The entries below are to be transcribed in full, without their images.
[Start of Attachment]
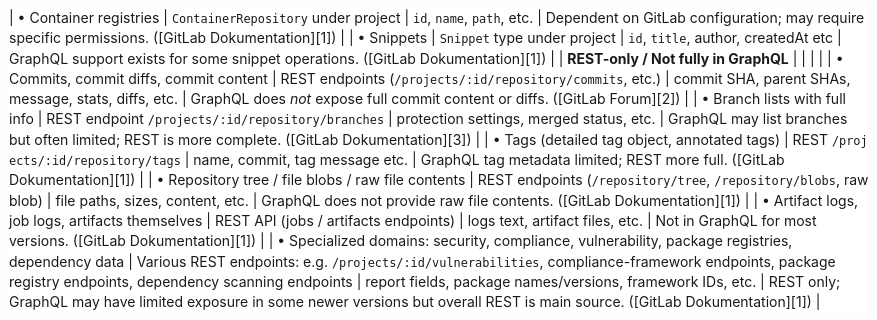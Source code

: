 | • Container registries                                                                          | `ContainerRepository` under project                                                                                                                     | `id`, `name`, `path`, etc.                                                                                              | Dependent on GitLab configuration; may require specific permissions. ([GitLab Dokumentation][1])                                 |
| • Snippets                                                                                      | `Snippet` type under project                                                                                                                            | `id`, `title`, author, createdAt etc                                                                                    | GraphQL support exists for some snippet operations. ([GitLab Dokumentation][1])                                                  |
| **REST-only / Not fully in GraphQL**                                                            |                                                                                                                                                         |                                                                                                                         |                                                                                                                                  |
| • Commits, commit diffs, commit content                                                         | REST endpoints (`/projects/:id/repository/commits`, etc.)                                                                                               | commit SHA, parent SHAs, message, stats, diffs, etc.                                                                    | GraphQL does _not_ expose full commit content or diffs. ([GitLab Forum][2])                                                      |
| • Branch lists with full info                                                                   | REST endpoint `/projects/:id/repository/branches`                                                                                                       | protection settings, merged status, etc.                                                                                | GraphQL may list branches but often limited; REST is more complete. ([GitLab Dokumentation][3])                                  |
| • Tags (detailed tag object, annotated tags)                                                    | REST `/projects/:id/repository/tags`                                                                                                                    | name, commit, tag message etc.                                                                                          | GraphQL tag metadata limited; REST more full. ([GitLab Dokumentation][1])                                                        |
| • Repository tree / file blobs / raw file contents                                              | REST endpoints (`/repository/tree`, `/repository/blobs`, raw blob)                                                                                      | file paths, sizes, content, etc.                                                                                        | GraphQL does not provide raw file contents. ([GitLab Dokumentation][1])                                                          |
| • Artifact logs, job logs, artifacts themselves                                                 | REST API (jobs / artifacts endpoints)                                                                                                                   | logs text, artifact files, etc.                                                                                         | Not in GraphQL for most versions. ([GitLab Dokumentation][1])                                                                    |
| • Specialized domains: security, compliance, vulnerability, package registries, dependency data | Various REST endpoints: e.g. `/projects/:id/vulnerabilities`, compliance-framework endpoints, package registry endpoints, dependency scanning endpoints | report fields, package names/versions, framework IDs, etc.                                                              | REST only; GraphQL may have limited exposure in some newer versions but overall REST is main source. ([GitLab Dokumentation][1]) |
[End of Attachment]
▶ **Exercise result**:
Source code

: | • Container registries                                                                          | `ContainerRepository` under project                                                                                                                     | `id`, `name`, `path`, etc.                                                                                              | Dependent on GitLab configuration; may require specific permissions. ([GitLab Dokumentation][1])                                 |
| • Snippets                                                                                      | `Snippet` type under project                                                                                                                            | `id`, `title`, author, createdAt etc                                                                                    | GraphQL support exists for some snippet operations. ([GitLab Dokumentation][1])                                                  |
| **REST-only / Not fully in GraphQL**                                                            |                                                                                                                                                         |                                                                                                                         |                                                                                                                                  |
| • Commits, commit diffs, commit content                                                         | REST endpoints (`/projects/:id/repository/commits`, etc.)                                                                                               | commit SHA, parent SHAs, message, stats, diffs, etc.                                                                    | GraphQL does _not_ expose full commit content or diffs. ([GitLab Forum][2])                                                      |
| • Branch lists with full info                                                                   | REST endpoint `/projects/:id/repository/branches`                                                                                                       | protection settings, merged status, etc.                                                                                | GraphQL may list branches but often limited; REST is more complete. ([GitLab Dokumentation][3])                                  |
| • Tags (detailed tag object, annotated tags)                                                    | REST `/projects/:id/repository/tags`                                                                                                                    | name, commit, tag message etc.                                                                                          | GraphQL tag metadata limited; REST more full. ([GitLab Dokumentation][1])                                                        |
| • Repository tree / file blobs / raw file contents                                              | REST endpoints (`/repository/tree`, `/repository/blobs`, raw blob)                                                                                      | file paths, sizes, content, etc.                                                                                        | GraphQL does not provide raw file contents. ([GitLab Dokumentation][1])                                                          |
| • Artifact logs, job logs, artifacts themselves                                                 | REST API (jobs / artifacts endpoints)                                                                                                                   | logs text, artifact files, etc.                                                                                         | Not in GraphQL for most versions. ([GitLab Dokumentation][1])                                                                    |
| • Specialized domains: security, compliance, vulnerability, package registries, dependency data | Various REST endpoints: e.g. `/projects/:id/vulnerabilities`, compliance-framework endpoints, package registry endpoints, dependency scanning endpoints | report fields, package names/versions, framework IDs, etc.                                                              | REST only; GraphQL may have limited exposure in some newer versions but overall REST is main source. ([GitLab Dokumentation][1]) |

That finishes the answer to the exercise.